BEIJING (Reuters) - Chinese President Xi Jinping told U.S. President Barack Obama on Monday that the United States should adopt a “fair” attitude on the East and South China Seas, where China is involved in a series of increasingly bitter territorial disputes.
“On the issues of the East and South China Sea, the U.S. side ought to adopt an objective and fair attitude, distinguish right from wrong, and do more to push for an appropriate resolution and improve the situation,” state news agency Xinhua cited Xi as saying. It provided no other details.
The two leaders met on the sidelines of a nuclear security summit in the Netherlands, where their talks also took in the situation in Ukraine, North Korea and military-to-military cooperation.
China is in an often angry dispute with some of its neighbors, especially Vietnam and the Philippines, over claims to parts of the potentially oil and gas-rich South China Sea. China lays claim to almost the whole of the sea, which is criss-crossed by crucial shipping lanes.
China has a separate dispute with Japan in the East China Sea over a group of uninhabited islets.
China has repeatedly urged the United States not to take sides in any of these disputes, and has watched warily as Washington moves to strengthen its military alliances in the region, especially with Tokyo and Manila.

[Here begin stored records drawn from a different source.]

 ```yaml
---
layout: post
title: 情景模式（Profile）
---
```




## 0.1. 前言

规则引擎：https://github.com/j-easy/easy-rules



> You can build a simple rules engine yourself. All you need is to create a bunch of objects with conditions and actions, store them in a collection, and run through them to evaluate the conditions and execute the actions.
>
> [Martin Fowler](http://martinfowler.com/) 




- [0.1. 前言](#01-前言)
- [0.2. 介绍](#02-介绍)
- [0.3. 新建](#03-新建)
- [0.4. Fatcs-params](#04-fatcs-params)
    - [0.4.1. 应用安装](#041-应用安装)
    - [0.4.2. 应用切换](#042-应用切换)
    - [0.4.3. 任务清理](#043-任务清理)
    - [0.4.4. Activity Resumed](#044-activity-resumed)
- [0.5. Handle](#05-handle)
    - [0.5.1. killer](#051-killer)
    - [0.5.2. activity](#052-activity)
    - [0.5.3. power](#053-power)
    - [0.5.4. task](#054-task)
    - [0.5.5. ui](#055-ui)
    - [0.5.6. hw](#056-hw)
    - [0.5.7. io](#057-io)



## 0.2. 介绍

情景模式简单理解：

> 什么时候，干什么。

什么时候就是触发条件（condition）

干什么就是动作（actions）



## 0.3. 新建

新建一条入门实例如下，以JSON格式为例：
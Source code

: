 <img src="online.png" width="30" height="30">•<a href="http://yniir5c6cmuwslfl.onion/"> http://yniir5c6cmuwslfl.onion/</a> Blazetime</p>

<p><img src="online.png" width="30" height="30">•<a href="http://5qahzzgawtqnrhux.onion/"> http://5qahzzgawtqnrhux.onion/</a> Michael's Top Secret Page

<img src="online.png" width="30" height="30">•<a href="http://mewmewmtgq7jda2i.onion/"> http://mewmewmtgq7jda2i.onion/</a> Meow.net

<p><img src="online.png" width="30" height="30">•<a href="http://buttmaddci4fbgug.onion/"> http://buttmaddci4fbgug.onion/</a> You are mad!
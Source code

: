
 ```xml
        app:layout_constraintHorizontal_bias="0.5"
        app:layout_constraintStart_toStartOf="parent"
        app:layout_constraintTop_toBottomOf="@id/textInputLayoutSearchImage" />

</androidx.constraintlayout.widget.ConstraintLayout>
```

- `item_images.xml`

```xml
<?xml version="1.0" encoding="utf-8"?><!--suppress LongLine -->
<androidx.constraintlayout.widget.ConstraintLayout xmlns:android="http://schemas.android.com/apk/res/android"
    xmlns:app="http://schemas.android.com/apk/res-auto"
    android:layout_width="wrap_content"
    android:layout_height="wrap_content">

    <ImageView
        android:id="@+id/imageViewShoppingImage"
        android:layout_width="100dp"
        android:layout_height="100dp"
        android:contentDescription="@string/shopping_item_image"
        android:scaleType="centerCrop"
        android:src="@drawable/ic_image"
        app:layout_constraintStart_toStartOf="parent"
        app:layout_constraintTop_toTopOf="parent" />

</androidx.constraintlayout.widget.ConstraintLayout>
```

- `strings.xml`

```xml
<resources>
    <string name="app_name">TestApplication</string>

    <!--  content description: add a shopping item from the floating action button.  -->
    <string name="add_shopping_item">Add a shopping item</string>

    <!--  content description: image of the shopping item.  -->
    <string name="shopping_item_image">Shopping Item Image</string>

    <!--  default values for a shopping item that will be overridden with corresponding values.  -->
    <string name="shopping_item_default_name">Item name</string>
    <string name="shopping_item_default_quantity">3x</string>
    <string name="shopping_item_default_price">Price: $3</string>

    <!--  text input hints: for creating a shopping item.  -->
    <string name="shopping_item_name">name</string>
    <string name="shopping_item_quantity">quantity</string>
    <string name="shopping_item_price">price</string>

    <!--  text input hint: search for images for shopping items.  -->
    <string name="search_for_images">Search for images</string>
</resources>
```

Xi added that he hoped China and the United States deepened their military cooperation and carried out more joint exercises, to help “prevent misunderstandings and miscalculations”.
China’s Foreign Ministry said the two leaders reached 10 agreements, including one to form rules for safe maritime and airspace military actions in international waters, the official China Daily newspaper reported on Tuesday.
The risks of a mishap in the region were highlighted in December when the guided missile cruiser USS Cowpens had to take evasive action in the South China Sea to avoid hitting a Chinese warship operating in support of Beijing’s first aircraft carrier, the Liaoning.